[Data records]
/---

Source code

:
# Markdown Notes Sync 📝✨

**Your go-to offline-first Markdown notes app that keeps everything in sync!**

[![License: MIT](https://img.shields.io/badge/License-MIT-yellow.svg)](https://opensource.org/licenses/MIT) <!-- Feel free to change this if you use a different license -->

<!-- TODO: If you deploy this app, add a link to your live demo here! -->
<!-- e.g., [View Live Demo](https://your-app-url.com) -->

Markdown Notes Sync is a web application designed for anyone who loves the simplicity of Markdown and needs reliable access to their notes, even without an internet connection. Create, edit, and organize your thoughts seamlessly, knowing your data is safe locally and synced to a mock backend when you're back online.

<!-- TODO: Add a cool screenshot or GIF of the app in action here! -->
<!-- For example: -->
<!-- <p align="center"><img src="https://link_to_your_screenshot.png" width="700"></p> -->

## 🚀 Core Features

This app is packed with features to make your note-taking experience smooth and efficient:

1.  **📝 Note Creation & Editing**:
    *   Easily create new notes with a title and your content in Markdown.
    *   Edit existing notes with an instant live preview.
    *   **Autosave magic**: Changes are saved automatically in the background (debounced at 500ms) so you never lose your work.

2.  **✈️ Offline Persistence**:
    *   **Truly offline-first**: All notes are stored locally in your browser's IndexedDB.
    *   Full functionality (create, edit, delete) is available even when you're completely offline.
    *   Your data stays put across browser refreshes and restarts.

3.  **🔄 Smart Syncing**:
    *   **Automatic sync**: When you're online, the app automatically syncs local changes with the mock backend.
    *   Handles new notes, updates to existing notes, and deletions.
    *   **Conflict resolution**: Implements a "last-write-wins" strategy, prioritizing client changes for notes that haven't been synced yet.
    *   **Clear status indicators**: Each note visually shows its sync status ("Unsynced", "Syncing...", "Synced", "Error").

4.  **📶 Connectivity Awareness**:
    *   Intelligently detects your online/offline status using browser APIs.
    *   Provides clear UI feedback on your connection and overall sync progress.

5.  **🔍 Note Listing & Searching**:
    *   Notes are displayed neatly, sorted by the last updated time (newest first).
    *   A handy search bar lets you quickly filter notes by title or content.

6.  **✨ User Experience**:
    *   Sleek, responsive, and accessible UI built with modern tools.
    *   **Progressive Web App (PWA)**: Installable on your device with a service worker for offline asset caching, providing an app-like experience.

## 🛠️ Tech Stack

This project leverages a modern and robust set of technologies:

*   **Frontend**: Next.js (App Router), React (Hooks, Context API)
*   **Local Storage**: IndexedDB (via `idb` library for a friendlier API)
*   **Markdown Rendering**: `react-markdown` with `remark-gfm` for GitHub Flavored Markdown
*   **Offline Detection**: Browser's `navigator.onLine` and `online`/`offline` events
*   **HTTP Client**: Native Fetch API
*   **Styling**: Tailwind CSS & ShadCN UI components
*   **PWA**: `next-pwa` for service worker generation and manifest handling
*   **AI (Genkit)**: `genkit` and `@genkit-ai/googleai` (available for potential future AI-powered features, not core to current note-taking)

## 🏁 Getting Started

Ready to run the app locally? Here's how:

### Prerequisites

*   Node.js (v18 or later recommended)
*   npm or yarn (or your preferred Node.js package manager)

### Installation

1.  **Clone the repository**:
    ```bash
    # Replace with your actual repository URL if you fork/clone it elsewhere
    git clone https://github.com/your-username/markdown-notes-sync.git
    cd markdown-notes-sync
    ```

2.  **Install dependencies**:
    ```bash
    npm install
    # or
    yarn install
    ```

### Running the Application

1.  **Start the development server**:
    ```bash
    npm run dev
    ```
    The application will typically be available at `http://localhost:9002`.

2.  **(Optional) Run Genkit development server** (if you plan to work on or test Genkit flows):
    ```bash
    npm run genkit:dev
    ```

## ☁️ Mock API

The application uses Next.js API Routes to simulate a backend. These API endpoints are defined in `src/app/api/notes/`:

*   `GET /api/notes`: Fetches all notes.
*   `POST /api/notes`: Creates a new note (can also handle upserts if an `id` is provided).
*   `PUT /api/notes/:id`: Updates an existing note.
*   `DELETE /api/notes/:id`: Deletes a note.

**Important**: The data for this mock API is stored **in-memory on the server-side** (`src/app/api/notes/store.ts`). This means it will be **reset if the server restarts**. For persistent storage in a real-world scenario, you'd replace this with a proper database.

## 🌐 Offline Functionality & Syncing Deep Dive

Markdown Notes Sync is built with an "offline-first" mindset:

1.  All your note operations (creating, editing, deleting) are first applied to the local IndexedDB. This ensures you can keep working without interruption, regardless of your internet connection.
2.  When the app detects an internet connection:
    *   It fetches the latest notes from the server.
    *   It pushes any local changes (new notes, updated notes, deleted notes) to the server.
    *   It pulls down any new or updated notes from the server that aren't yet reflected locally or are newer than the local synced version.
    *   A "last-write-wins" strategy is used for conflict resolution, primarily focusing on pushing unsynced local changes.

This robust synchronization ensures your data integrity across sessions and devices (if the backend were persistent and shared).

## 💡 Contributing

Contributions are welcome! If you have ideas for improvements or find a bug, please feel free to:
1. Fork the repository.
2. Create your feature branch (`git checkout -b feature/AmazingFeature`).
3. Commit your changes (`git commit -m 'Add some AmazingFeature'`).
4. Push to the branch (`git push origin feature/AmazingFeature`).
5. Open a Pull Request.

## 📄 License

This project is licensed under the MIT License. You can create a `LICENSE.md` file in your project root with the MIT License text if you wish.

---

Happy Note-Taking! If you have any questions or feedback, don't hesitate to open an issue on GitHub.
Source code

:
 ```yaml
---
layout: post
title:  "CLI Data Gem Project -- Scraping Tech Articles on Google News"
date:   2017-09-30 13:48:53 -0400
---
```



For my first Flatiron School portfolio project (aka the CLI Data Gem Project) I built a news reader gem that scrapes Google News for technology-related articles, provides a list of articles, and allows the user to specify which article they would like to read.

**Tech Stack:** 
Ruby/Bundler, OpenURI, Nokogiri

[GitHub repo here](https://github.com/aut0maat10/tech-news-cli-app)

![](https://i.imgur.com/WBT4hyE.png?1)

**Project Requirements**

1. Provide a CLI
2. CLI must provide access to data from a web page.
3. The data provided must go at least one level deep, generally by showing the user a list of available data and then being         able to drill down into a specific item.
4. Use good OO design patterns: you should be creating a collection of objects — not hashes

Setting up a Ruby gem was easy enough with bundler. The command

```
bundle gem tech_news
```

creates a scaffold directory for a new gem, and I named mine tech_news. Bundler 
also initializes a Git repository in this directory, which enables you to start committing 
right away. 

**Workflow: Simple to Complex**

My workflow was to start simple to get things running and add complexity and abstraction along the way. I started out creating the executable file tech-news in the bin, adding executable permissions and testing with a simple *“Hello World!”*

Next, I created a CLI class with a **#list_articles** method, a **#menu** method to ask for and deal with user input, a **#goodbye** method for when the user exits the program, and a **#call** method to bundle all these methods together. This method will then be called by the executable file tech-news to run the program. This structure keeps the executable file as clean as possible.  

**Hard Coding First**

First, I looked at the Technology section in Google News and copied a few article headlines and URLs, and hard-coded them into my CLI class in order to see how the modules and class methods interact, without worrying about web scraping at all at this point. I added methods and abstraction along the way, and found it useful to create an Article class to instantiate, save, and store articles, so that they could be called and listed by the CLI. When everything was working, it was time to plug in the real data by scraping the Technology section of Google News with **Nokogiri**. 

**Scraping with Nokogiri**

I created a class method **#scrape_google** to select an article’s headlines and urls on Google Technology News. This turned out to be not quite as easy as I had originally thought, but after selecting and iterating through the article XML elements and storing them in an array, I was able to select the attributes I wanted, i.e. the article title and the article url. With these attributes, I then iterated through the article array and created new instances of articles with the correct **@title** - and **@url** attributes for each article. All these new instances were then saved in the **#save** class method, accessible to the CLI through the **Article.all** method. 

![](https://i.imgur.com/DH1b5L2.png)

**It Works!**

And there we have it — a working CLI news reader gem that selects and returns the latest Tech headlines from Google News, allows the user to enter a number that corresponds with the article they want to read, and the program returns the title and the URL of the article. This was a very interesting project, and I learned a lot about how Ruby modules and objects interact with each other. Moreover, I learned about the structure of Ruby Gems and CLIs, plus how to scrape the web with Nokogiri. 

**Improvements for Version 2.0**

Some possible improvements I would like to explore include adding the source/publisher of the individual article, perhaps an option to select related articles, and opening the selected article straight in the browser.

\---

*Description of the task*:
Out of the data above, set down the lines from the one with "GitHub Flavored Markdown" to the one with "ShadCN UI components", both included, exactly as written and with no additions.

*Answer to this problem*:
*   **Markdown Rendering**: `react-markdown` with `remark-gfm` for GitHub Flavored Markdown
*   **Offline Detection**: Browser's `navigator.onLine` and `online`/`offline` events
*   **HTTP Client**: Native Fetch API
*   **Styling**: Tailwind CSS & ShadCN UI components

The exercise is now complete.